In an article published in Social Science Computer Review, four researchers conducted an analysis that found a significant relationship between people with lower self-control and higher rates of victimization via malware infection. The study was based on an online questionnaire on victimization, routine activities, and self-control among other issues, with responses by more than 5,000 individuals in a nationally representative sample of people from the Netherlands. The study measured low self-control by 12 items of dysfunctional impulsivity from a standardized impulsivity inventory that “assesses self-reported difficulty with the regulation of behavioral impulses” (e.g., “I often say and do things without considering the consequences”).
Based on the responses, the researchers found that “respondents with a lower self-control have a significantly higher average score on malware victimization,” and “were more likely to experience more symptoms of infection.” They also found that this relationship “was significant and remained in the presence of routine activity measures,” and that malware victimization “is a consequence of differences in individual routine activities which are individually shaped by individuals’ levels of self-control.” In contrast, they also found that “respondents who often check for viruses score significantly lower on malware victimization,” and that respondents’ use of a secured wireless connection “is associated with lower probabilities of infection.”

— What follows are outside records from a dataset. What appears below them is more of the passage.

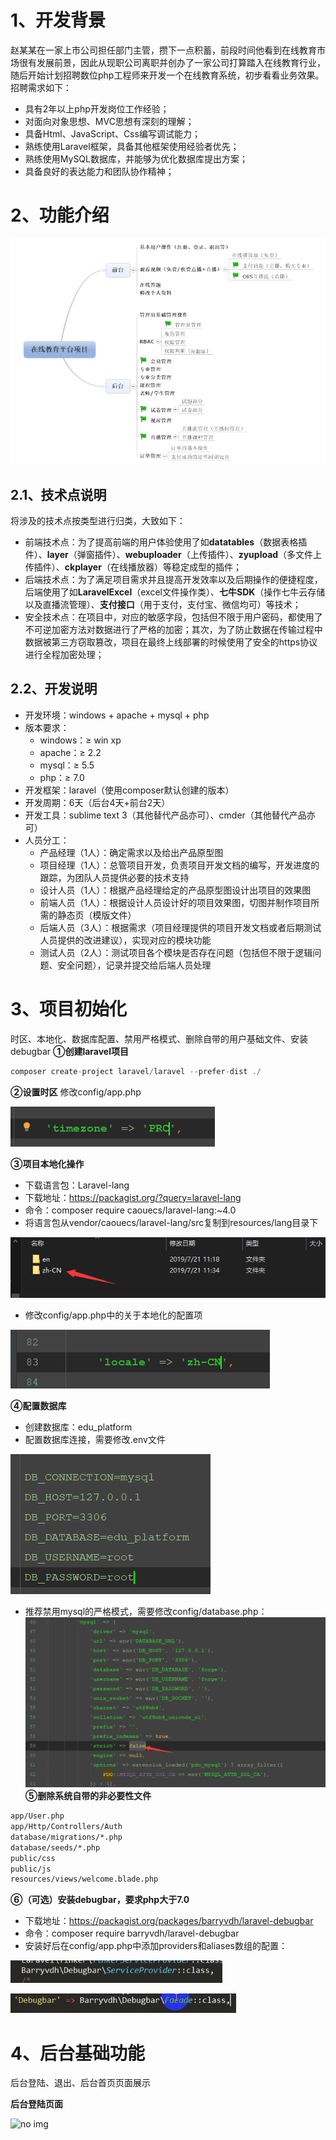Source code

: # 1、开发背景
赵某某在一家上市公司担任部门主管，攒下一点积蓄，前段时间他看到在线教育市场很有发展前景，因此从现职公司离职并创办了一家公司打算踏入在线教育行业，随后开始计划招聘数位php工程师来开发一个在线教育系统，初步看看业务效果。招聘需求如下：
* 具有2年以上php开发岗位工作经验；
* 对面向对象思想、MVC思想有深刻的理解；
* 具备Html、JavaScript、Css编写调试能力；
* 熟练使用Laravel框架，具备其他框架使用经验者优先；
* 熟练使用MySQL数据库，并能够为优化数据库提出方案；
* 具备良好的表达能力和团队协作精神；
# 2、功能介绍
![no img](./photos/1.png)
## 2.1、技术点说明
将涉及的技术点按类型进行归类，大致如下：
* 前端技术点：为了提高前端的用户体验使用了如**datatables**（数据表格插件）、**layer**（弹窗插件）、**webuploader**（上传插件）、**zyupload**（多文件上传插件）、**ckplayer**（在线播放器）等稳定成型的插件；
* 后端技术点：为了满足项目需求并且提高开发效率以及后期操作的便捷程度，后端使用了如**LaravelExcel**（excel文件操作类）、**七牛SDK**（操作七牛云存储以及直播流管理）、**支付接口**（用于支付，支付宝、微信均可）等技术；
* 安全技术点：在项目中，对应的敏感字段，包括但不限于用户密码，都使用了不可逆加密方法对数据进行了严格的加密；其次，为了防止数据在传输过程中数据被第三方窃取篡改，项目在最终上线部署的时候使用了安全的https协议进行全程加密处理；
## 2.2、开发说明
* 开发环境：windows + apache + mysql + php
* 版本要求：
    * windows：≥ win xp
    * apache：≥ 2.2
    * mysql：≥ 5.5
    * php：≥ 7.0
* 开发框架：laravel（使用composer默认创建的版本）
* 开发周期：6天（后台4天+前台2天）
* 开发工具：sublime text 3（其他替代产品亦可）、cmder（其他替代产品亦可）
* 人员分工：
    * 产品经理（1人）：确定需求以及给出产品原型图
    * 项目经理（1人）：总管项目开发，负责项目开发文档的编写，开发进度的跟踪，为团队人员提供必要的技术支持
    * 设计人员（1人）：根据产品经理给定的产品原型图设计出项目的效果图
    * 前端人员（1人）：根据设计人员设计好的项目效果图，切图并制作项目所需的静态页（模版文件）
    * 后端人员（3人）：根据需求（项目经理提供的项目开发文档或者后期测试人员提供的改进建议），实现对应的模块功能
    * 测试人员（2人）：测试项目各个模块是否存在问题（包括但不限于逻辑问题、安全问题），记录并提交给后端人员处理
# 3、项目初始化
时区、本地化、数据库配置、禁用严格模式、删除自带的用户基础文件、安装debugbar
**①创建laravel项目**
```php
composer create-project laravel/laravel --prefer-dist ./
```
**②设置时区**
修改config/app.php

![no img](./photos/2.png)

**③项目本地化操作**

* 下载语言包：Laravel-lang
* 下载地址：https://packagist.org/?query=laravel-lang
* 命令：composer require caouecs/laravel-lang:~4.0
* 将语言包从vendor/caouecs/laravel-lang/src复制到resources/lang目录下

![no img](./photos/3.png)
* 修改config/app.php中的关于本地化的配置项

![no img](./photos/4.png)

**④配置数据库**
* 创建数据库：edu_platform
* 配置数据库连接，需要修改.env文件

![no img](./photos/5.png)
* 推荐禁用mysql的严格模式，需要修改config/database.php：
![no img](./photos/6.png)
**⑤删除系统自带的非必要性文件**
```txt
app/User.php
app/Http/Controllers/Auth
database/migrations/*.php
database/seeds/*.php
public/css
public/js
resources/views/welcome.blade.php
```
**⑥（可选）安装debugbar，要求php大于7.0**
* 下载地址：https://packagist.org/packages/barryvdh/laravel-debugbar
* 命令：composer require barryvdh/laravel-debugbar
* 安装好后在config/app.php中添加providers和aliases数组的配置：

![no img](./photos/7.png)

![no img](./photos/8.png)
# 4、后台基础功能
后台登陆、退出、后台首页页面展示

**后台登陆页面**

![no img](G:\OnlineEdu\photos\9.png)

Note: This study should be of interest to corporate-compliance and information-security officers, as they review their intracorporate training courses and online reminders to employees and customers about malware risks. Such training and reminders are often framed in general, “one-size-fits-all” terms, to reach the broadest possible audience. But as the lead author of the study, Professor Thomas Holt of Michigan State University, has noted, “it is also essential to address the psychological side of messaging to those with low self-control and impulsive behaviors.”

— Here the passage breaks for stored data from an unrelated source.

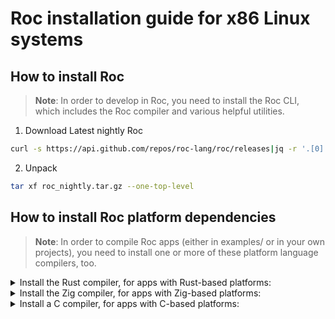 # Roc installation guide for x86 Linux systems

## How to install Roc
> **Note**:
> In order to develop in Roc, you need to install the Roc CLI, which includes the Roc compiler and various helpful utilities.

1. Download Latest nightly Roc
```sh
curl -s https://api.github.com/repos/roc-lang/roc/releases|jq -r '.[0].assets [0].browser_download_url'|xargs -n1 -I % curl -L % --output roc_nightly.tar.gz
```
2. Unpack

```sh
tar xf roc_nightly.tar.gz --one-top-level
```

## How to install Roc platform dependencies

> **Note**:
> In order to compile Roc apps (either in examples/ or in your own projects), 
> you need to install one or more of these platform language compilers, too.


<details>
<summary>
Install the Rust compiler, for apps with Rust-based platforms:
</summary>

```sh
curl --proto '=https' --tlsv1.2 -sSf https://sh.rustup.rs | sh
```
</details>


<details>
<summary>
Install the Zig compiler, for apps with Zig-based platforms:
</summary>
<br>

1. Download zig 
```sh
curl -Ls  https://ziglang.org/download/0.9.1/zig-linux-x86_64-0.9.1.tar.xz -o zig-0.9.1.tar.xz
```

2. Unpack
```sh
tar xf zig-0.9.1.tar.xz
```
3. Move To Path

```sh
cp zig-linux-x86_64-0.9.1/zig /usr/local/bin/zig
```
</details>

<details>
<summary>
Install a C compiler, for apps with C-based platforms:
</summary>

### On a Debian-based distro like Ubuntu
```sh
sudo apt update && sudo apt install build-essential clang
```

### On an RPM-based distro like Fedora
```sh
sudo dnf check-update && sudo dnf install clang
```

</details>


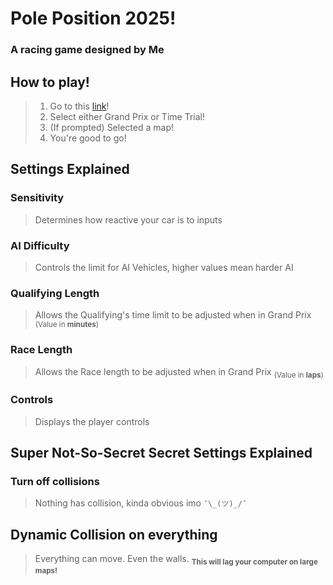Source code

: # Pole Position 2025!
### A racing game designed by Me

## How to play!
> 1. Go to this [link](https://benkarting30.github.io/PolePosition2025Game/Main_Menu.html)!
> 2. Select either Grand Prix or Time Trial!
> 3. (If prompted) Selected a map!
> 4. You're good to go!

## Settings Explained
### Sensitivity
> Determines how reactive your car is to inputs

### AI Difficulty
> Controls the limit for AI Vehicles, higher values mean harder AI

### Qualifying Length
> Allows the Qualifying's time limit to be adjusted when in Grand Prix
> <sub>(Value in **minutes**)</sub>

### Race Length
> Allows the Race length to be adjusted when in Grand Prix
> <sub>(Value in **laps**)</sub>

### Controls
> Displays the player controls

## Super Not-So-Secret Secret Settings Explained
### Turn off collisions
> Nothing has collision, kinda obvious imo ```¯\_(ツ)_/¯```

## Dynamic Collision on everything
> Everything can move. Even the walls.
> <sub>**This will lag your computer on large maps!**</sub>
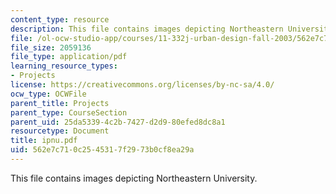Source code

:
 ```yaml
---
content_type: resource
description: This file contains images depicting Northeastern University.
file: /ol-ocw-studio-app/courses/11-332j-urban-design-fall-2003/562e7c710c2545317f2973b0cf8ea29a_ipnu.pdf
file_size: 2059136
file_type: application/pdf
learning_resource_types:
- Projects
license: https://creativecommons.org/licenses/by-nc-sa/4.0/
ocw_type: OCWFile
parent_title: Projects
parent_type: CourseSection
parent_uid: 25da5339-4c2b-7427-d2d9-80efed8dc8a1
resourcetype: Document
title: ipnu.pdf
uid: 562e7c71-0c25-4531-7f29-73b0cf8ea29a
---
```

This file contains images depicting Northeastern University.
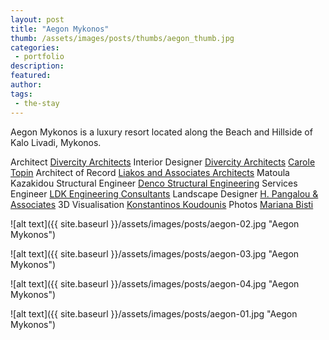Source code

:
 ```yaml
---
layout: post
title: "Aegon Mykonos"
thumb: /assets/images/posts/thumbs/aegon_thumb.jpg
categories:
 - portfolio
description:
featured:
author: 
tags:
 - the-stay
---
```


Aegon Mykonos is a luxury resort located along the Beach and Hillside of Kalo Livadi, Mykonos.

<p class="credits">
    <span class="title">Architect</span>
        <span class="contributor"><a href="https://www.divercityarchitects.com/">Divercity Architects</a></span>
    <span class="title">Interior Designer</span>
        <span class="contributor"><a href="https://www.divercityarchitects.com/">Divercity Architects</a></span>
        <span class="contributor"><a href="https://www.caroletopin.com/">Carole Topin</a></span>
    <span class="title">Architect of Record</span>
        <span class="contributor"><a href="https://laa.gr/">Liakos and Associates Architects</a></span>
        <span class="contributor">Matoula Kazakidou</span>
    <span class="title">Structural Engineer</span>
        <span class="contributor"><a href="https://www.dencopc.gr/">Denco Structural Engineering</a></span>
    <span class="title">Services Engineer</span>
        <span class="contributor"><a href="https://www.ldk.gr/">LDK Engineering Consultants</a></span>
    <span class="title">Landscape Designer</span>
        <span class="contributor"><a href="http://www.elandscape.gr/">H. Pangalou &amp; Associates</a></span>
    <span class="title">3D Visualisation</span>
        <span class="contributor"><a href="https://www.konstantinoskoudounis.com/">Konstantinos Koudounis</a></span>
    <span class="title">Photos</span>
        <span class="contributor"><a href="https://www.marianabisti.com/">Mariana Bisti</a></span>
</p>

![alt text]({{ site.baseurl }}/assets/images/posts/aegon-02.jpg "Aegon Mykonos")

![alt text]({{ site.baseurl }}/assets/images/posts/aegon-03.jpg "Aegon Mykonos")

![alt text]({{ site.baseurl }}/assets/images/posts/aegon-04.jpg "Aegon Mykonos")

![alt text]({{ site.baseurl }}/assets/images/posts/aegon-01.jpg "Aegon Mykonos")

To that end, information-security programs should consider expanding their training content and cybersecurity reminders to include more targeted messages for those with lower self-control. The messaging can be framed in nonjudgmental terms, but should call out the consequences of impulsivity – perhaps “Take your time before clicking on emails or attachments from senders you don’t recognize. People who click without thinking are more likely to trigger malware that can take over their computers or steal their personal data.”

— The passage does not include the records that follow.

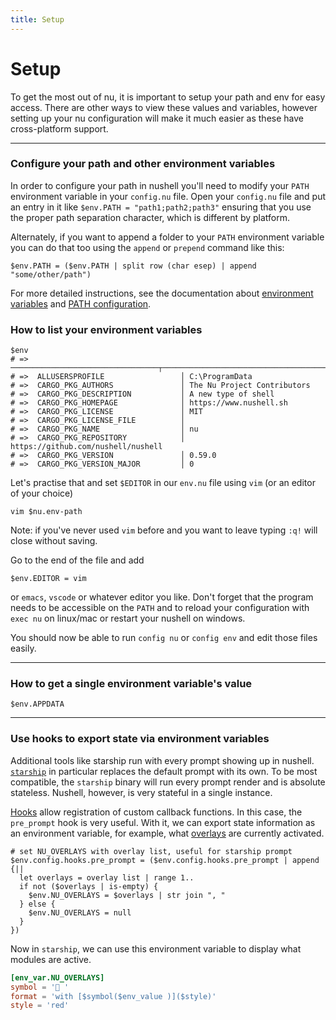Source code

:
 ```yaml
---
title: Setup
---
```


# Setup

To get the most out of nu, it is important to setup your path and env for easy access.
There are other ways to view these values and variables, however setting up your nu configuration will make it much easier as these have cross-platform support.

---

### Configure your path and other environment variables

In order to configure your path in nushell you'll need to modify your `PATH` environment variable in your `config.nu` file. Open your `config.nu` file and put an entry in it like `$env.PATH = "path1;path2;path3"` ensuring that you use the proper path separation character, which is different by platform.

Alternately, if you want to append a folder to your `PATH` environment variable you can do that too using the `append` or `prepend` command like this:

```nu
$env.PATH = ($env.PATH | split row (char esep) | append "some/other/path")
```

For more detailed instructions, see the documentation about [environment variables](/book/environment.html#setting-environment-variables) and [PATH configuration](/book/configuration.html#path-configuration).

### How to list your environment variables

```nu
$env
# => ─────────────────────────────────┬────────────────────────────────────────────
# =>  ALLUSERSPROFILE                 │ C:\ProgramData
# =>  CARGO_PKG_AUTHORS               │ The Nu Project Contributors
# =>  CARGO_PKG_DESCRIPTION           │ A new type of shell
# =>  CARGO_PKG_HOMEPAGE              │ https://www.nushell.sh
# =>  CARGO_PKG_LICENSE               │ MIT
# =>  CARGO_PKG_LICENSE_FILE          │
# =>  CARGO_PKG_NAME                  │ nu
# =>  CARGO_PKG_REPOSITORY            │ https://github.com/nushell/nushell
# =>  CARGO_PKG_VERSION               │ 0.59.0
# =>  CARGO_PKG_VERSION_MAJOR         │ 0
```

Let's practise that and set `$EDITOR` in our `env.nu` file using `vim` (or an editor of your choice)

```nu
vim $nu.env-path
```

Note: if you've never used `vim` before and you want to leave typing `:q!` will close without saving.

Go to the end of the file and add

```nu
$env.EDITOR = vim
```

or `emacs`, `vscode` or whatever editor you like. Don't forget that the program needs to be accessible on the `PATH`
and to reload your configuration with `exec nu` on linux/mac or restart your nushell on windows.

You should now be able to run `config nu` or `config env` and edit those files easily.

---

### How to get a single environment variable's value

```nu
$env.APPDATA
```
---

### Use hooks to export state via environment variables

Additional tools like starship run with every prompt showing up in nushell.
[`starship`](https://starship.rs) in particular replaces the default prompt with
its own.
To be most compatible, the `starship` binary will run every prompt render and
is absolute stateless.
Nushell, however, is very stateful in a single instance.

[Hooks](https://www.nushell.sh/book/hooks.html#hooks) allow registration of
custom callback functions.
In this case, the `pre_prompt` hook is very useful.
With it, we can export state information as an environment variable, for
example, what [overlays](https://www.nushell.sh/book/overlays.html) are
currently activated.

```nu
# set NU_OVERLAYS with overlay list, useful for starship prompt
$env.config.hooks.pre_prompt = ($env.config.hooks.pre_prompt | append {||
  let overlays = overlay list | range 1..
  if not ($overlays | is-empty) {
    $env.NU_OVERLAYS = $overlays | str join ", "
  } else {
    $env.NU_OVERLAYS = null
  }
})
```

Now in `starship`, we can use this environment variable to display what modules
are active.

```toml
[env_var.NU_OVERLAYS]
symbol = '📌 '
format = 'with [$symbol($env_value )]($style)'
style = 'red'
```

Over the longer term, Professor Holt indicated that he “hopes to help break the silos between computer and social sciences to think holistically about fighting cybercrime.” “If we can identify risk factors,” he said, “we can work in tandem with technical fields to develop strategies that then reduce the risk factors for infection.” The study itself acknowledges that “[f]uture research is needed assessing the extent to which populations recognize and experience infections across devices and the risk patterns associated with infections by mobile and personal computing devices.” Such research deserves support from academia, government, and the corporate sector.